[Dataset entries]
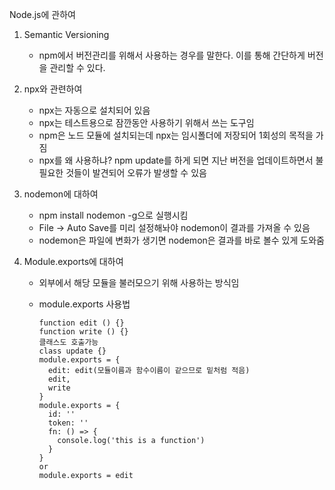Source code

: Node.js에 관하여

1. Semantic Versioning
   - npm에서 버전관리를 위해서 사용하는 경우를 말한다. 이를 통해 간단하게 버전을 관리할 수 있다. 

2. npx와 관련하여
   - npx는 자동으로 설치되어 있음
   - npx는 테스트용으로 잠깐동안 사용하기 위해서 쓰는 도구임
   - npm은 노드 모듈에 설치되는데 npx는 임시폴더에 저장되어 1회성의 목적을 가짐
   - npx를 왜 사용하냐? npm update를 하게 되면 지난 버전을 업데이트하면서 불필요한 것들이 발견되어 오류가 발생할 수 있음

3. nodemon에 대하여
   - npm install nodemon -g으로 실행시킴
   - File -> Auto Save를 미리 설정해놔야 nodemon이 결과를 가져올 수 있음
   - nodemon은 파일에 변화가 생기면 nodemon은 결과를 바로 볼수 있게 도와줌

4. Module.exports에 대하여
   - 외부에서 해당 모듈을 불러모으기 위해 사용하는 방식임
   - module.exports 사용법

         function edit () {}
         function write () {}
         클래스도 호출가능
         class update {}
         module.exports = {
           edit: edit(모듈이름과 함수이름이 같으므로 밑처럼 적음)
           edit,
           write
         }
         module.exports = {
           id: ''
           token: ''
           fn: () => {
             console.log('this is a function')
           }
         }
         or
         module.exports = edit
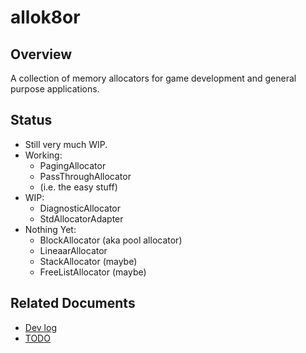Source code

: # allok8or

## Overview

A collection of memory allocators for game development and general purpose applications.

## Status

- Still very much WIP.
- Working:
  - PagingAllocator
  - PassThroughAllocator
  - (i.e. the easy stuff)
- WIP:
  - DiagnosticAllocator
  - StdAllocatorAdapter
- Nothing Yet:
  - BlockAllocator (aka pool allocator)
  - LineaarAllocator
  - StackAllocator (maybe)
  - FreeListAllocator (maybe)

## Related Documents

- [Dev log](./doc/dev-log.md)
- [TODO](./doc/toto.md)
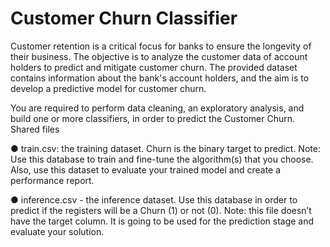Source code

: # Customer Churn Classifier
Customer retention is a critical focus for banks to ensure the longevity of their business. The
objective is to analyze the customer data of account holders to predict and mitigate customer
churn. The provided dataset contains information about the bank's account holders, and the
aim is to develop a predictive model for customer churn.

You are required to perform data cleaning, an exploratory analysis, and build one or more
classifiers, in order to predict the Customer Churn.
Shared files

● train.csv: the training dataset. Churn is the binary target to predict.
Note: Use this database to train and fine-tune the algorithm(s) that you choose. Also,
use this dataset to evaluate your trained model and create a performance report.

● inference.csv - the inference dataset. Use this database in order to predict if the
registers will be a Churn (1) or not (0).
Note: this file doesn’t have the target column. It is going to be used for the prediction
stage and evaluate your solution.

* * *

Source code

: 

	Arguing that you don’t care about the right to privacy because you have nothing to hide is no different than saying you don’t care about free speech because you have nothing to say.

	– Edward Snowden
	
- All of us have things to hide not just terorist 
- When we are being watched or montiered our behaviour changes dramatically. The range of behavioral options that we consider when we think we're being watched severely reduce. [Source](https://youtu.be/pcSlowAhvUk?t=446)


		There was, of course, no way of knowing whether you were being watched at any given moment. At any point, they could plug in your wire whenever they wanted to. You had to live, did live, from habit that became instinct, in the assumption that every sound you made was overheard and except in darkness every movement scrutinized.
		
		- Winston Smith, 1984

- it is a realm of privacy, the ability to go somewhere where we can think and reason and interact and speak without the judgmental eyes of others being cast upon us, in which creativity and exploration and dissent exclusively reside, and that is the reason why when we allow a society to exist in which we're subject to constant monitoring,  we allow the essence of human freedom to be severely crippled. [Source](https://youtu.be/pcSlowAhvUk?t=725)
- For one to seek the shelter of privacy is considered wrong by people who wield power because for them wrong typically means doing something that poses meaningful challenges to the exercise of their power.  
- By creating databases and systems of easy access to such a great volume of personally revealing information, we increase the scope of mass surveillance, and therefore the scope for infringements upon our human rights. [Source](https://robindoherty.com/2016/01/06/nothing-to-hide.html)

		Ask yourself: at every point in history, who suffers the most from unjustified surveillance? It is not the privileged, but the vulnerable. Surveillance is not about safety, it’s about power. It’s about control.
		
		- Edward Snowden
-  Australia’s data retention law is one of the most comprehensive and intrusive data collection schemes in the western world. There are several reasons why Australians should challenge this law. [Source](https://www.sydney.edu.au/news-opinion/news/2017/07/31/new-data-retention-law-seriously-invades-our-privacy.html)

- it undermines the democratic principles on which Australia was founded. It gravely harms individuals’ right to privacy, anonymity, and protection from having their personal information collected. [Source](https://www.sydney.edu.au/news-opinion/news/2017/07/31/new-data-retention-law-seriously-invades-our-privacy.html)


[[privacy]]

- Your instructions
Taking the entries above, write out exactly the lines starting with the line containing "Arguing that you" and going on through the line containing "- Winston Smith, 1984", both included, and nothing else.

- Result of this task
	Arguing that you don’t care about the right to privacy because you have nothing to hide is no different than saying you don’t care about free speech because you have nothing to say.

	– Edward Snowden
	
- All of us have things to hide not just terorist 
- When we are being watched or montiered our behaviour changes dramatically. The range of behavioral options that we consider when we think we're being watched severely reduce. [Source](https://youtu.be/pcSlowAhvUk?t=446)


		There was, of course, no way of knowing whether you were being watched at any given moment. At any point, they could plug in your wire whenever they wanted to. You had to live, did live, from habit that became instinct, in the assumption that every sound you made was overheard and except in darkness every movement scrutinized.
		
		- Winston Smith, 1984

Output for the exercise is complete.